* **PROMPT**: Copy out all lines of the listing below that hold "people".

*** Opening EXCERPTED RECORDS ***

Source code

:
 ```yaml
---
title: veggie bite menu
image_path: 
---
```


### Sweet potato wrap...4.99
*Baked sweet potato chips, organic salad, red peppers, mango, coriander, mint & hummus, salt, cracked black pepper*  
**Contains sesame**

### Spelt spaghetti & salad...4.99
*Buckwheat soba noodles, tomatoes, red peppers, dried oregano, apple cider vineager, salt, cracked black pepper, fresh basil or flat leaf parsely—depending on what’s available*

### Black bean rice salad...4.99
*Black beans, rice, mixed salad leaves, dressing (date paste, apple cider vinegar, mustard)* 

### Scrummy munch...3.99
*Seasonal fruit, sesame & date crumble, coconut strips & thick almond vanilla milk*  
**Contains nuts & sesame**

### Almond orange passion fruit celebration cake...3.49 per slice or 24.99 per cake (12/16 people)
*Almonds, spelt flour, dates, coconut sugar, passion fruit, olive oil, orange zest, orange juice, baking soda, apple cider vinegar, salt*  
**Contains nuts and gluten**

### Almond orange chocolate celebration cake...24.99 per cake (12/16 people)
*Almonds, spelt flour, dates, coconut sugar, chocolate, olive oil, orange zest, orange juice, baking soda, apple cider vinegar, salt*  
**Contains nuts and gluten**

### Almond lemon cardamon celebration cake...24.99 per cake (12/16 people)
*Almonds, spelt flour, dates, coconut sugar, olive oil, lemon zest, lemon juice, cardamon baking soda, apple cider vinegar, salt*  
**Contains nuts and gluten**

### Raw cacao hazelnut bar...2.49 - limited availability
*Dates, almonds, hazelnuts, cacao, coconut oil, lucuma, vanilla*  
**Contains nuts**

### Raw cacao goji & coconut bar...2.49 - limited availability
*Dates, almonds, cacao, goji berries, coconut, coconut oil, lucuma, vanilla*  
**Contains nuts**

*** Closing EXCERPTED RECORDS ***

* **RESPONSE TO THE TASK**:
### Almond orange passion fruit celebration cake...3.49 per slice or 24.99 per cake (12/16 people)
### Almond orange chocolate celebration cake...24.99 per cake (12/16 people)
### Almond lemon cardamon celebration cake...24.99 per cake (12/16 people)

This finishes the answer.